In [0]:
# Databricks notebook source
# Receber parâmetro de data
dbutils.widgets.text("report_date", "")
report_date = dbutils.widgets.get("report_date")

from datetime import datetime

# Se não passar data, usa hoje
if not report_date:
    report_date = datetime.now().strftime("%Y-%m-%d")

print(f"Gerando relatorio para: {report_date}")

# Query nos logs
spark.sql("USE CATALOG hive_metastore")
spark.sql("USE healthcare_bronze")

df_summary = spark.sql(f"""
SELECT 
    COUNT(*) as total_execucoes,
    SUM(CASE WHEN status = 'SUCCESS' THEN 1 ELSE 0 END) as sucessos,
    SUM(CASE WHEN status = 'FAILED' THEN 1 ELSE 0 END) as falhas,
    SUM(records_processed) as total_registros,
    COUNT(DISTINCT pipeline_name) as pipelines_distintas
FROM pipeline_execution_log
WHERE run_date = '{report_date}'
""")

# Converter para dict
summary = df_summary.collect()[0].asDict()
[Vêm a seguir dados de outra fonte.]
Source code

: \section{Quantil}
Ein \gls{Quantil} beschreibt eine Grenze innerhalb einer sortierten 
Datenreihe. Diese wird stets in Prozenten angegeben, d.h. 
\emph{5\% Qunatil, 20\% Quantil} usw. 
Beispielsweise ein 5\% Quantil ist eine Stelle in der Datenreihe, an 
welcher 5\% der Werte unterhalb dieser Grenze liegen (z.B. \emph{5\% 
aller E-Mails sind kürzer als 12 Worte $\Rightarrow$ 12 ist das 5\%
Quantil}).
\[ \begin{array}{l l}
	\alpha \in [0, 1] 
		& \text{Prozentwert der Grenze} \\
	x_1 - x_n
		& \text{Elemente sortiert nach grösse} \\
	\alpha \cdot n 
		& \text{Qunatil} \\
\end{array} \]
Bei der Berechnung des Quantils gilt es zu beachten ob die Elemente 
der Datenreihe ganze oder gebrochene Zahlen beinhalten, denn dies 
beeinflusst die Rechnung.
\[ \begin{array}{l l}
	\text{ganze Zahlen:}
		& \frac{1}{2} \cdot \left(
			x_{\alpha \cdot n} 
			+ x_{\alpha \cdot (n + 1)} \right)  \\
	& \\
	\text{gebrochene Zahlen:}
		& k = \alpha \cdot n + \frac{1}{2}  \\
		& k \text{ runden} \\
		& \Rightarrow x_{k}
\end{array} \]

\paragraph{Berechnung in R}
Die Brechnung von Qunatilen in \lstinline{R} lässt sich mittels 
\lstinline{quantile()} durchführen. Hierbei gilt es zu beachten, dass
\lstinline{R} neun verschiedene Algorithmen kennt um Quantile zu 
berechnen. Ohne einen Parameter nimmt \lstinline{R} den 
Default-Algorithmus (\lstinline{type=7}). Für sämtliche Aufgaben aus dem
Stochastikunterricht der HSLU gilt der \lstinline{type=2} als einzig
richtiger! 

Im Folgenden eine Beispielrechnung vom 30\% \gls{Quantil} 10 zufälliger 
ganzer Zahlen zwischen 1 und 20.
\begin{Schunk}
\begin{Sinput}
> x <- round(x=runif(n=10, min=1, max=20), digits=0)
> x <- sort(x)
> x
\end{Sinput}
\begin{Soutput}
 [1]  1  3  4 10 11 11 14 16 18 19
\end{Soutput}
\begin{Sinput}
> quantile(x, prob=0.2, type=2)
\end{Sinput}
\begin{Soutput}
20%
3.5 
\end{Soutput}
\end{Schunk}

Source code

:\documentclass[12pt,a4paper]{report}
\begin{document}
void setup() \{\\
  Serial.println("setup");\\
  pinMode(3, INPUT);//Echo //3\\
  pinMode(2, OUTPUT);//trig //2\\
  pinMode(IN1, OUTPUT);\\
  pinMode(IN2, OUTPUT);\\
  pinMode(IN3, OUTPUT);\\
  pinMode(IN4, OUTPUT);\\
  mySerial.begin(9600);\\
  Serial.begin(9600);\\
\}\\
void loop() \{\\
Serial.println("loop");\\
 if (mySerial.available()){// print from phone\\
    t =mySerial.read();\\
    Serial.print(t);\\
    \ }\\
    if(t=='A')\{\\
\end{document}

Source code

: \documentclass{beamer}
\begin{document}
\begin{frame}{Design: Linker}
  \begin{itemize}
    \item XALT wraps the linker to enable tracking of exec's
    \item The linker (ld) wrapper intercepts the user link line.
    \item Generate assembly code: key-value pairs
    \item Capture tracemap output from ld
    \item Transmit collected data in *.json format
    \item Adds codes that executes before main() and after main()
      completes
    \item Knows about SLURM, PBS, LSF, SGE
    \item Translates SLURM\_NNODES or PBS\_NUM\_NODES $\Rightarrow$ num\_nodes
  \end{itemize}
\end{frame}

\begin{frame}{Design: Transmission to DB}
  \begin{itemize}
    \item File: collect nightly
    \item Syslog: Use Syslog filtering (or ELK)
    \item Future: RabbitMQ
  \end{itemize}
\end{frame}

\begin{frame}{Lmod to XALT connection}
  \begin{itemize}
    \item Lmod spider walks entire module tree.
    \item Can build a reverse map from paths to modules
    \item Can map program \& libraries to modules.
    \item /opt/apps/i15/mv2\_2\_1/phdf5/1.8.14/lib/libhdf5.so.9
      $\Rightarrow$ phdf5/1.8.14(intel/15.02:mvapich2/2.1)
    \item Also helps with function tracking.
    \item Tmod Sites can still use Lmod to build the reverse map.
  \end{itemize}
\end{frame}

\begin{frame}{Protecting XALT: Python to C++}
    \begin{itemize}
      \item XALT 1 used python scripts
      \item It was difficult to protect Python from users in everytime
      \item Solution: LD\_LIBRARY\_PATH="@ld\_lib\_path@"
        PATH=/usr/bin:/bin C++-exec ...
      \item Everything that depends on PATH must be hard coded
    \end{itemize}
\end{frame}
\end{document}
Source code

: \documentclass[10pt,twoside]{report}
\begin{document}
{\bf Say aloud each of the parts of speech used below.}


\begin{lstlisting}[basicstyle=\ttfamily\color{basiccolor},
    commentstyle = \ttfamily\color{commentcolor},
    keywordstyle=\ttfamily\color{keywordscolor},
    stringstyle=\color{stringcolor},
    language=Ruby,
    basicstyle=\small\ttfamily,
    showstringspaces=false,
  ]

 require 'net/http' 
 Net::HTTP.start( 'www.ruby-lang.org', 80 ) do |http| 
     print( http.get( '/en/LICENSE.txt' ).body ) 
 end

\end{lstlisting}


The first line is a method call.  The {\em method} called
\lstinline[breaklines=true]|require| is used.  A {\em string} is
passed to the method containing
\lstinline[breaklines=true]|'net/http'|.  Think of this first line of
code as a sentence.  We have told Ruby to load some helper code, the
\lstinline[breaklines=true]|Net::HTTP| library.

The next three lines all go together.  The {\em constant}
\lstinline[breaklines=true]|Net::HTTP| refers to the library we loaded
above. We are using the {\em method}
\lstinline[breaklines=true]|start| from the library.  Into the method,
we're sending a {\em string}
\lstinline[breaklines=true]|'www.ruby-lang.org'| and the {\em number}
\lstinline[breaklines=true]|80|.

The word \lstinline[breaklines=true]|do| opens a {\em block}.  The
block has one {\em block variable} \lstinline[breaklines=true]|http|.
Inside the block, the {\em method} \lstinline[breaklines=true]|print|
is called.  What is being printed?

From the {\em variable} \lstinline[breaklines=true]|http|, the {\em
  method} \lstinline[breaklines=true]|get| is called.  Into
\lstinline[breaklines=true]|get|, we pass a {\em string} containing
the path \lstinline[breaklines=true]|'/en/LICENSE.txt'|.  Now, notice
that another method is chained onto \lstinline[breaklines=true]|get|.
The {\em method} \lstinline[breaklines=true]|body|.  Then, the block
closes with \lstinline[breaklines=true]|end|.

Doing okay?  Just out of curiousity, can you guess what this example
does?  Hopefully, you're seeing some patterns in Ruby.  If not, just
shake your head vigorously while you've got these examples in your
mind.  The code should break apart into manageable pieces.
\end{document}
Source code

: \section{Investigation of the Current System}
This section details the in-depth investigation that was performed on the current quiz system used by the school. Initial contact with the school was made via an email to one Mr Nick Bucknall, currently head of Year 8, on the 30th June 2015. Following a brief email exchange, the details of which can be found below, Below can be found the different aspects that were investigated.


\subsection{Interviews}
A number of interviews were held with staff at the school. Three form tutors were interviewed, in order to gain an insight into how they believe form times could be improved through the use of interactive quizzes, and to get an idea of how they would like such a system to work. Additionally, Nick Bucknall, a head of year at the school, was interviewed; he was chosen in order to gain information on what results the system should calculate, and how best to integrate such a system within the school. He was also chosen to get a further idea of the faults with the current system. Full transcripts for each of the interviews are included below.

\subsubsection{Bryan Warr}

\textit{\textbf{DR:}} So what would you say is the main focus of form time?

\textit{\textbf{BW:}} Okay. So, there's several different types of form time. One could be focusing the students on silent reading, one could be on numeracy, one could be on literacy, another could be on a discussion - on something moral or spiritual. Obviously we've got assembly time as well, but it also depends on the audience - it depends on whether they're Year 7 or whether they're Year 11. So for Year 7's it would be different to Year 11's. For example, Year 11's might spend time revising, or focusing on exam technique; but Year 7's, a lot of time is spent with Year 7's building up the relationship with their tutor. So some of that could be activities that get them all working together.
# Buscar breakdown por pipeline
df_breakdown = spark.sql(f"""
SELECT 
    pipeline_name,
    COUNT(*) as total_execucoes,
    SUM(CASE WHEN status = 'SUCCESS' THEN 1 ELSE 0 END) as sucessos,
    SUM(CASE WHEN status = 'FAILED' THEN 1 ELSE 0 END) as falhas,
    SUM(records_processed) as registros_processados
FROM pipeline_execution_log
WHERE run_date = '{report_date}'
GROUP BY pipeline_name
ORDER BY pipeline_name
""")

# Formatar breakdown como texto com quebras HTML
breakdown_text = ""
for row in df_breakdown.collect():
    breakdown_text += f"• {row.pipeline_name}: {row.total_execucoes} exec ({row.sucessos} sucessos, {row.falhas} falhas) - {row.registros_processados} registros<br>"

if not breakdown_text:
    breakdown_text = "Nenhuma execucao registrada."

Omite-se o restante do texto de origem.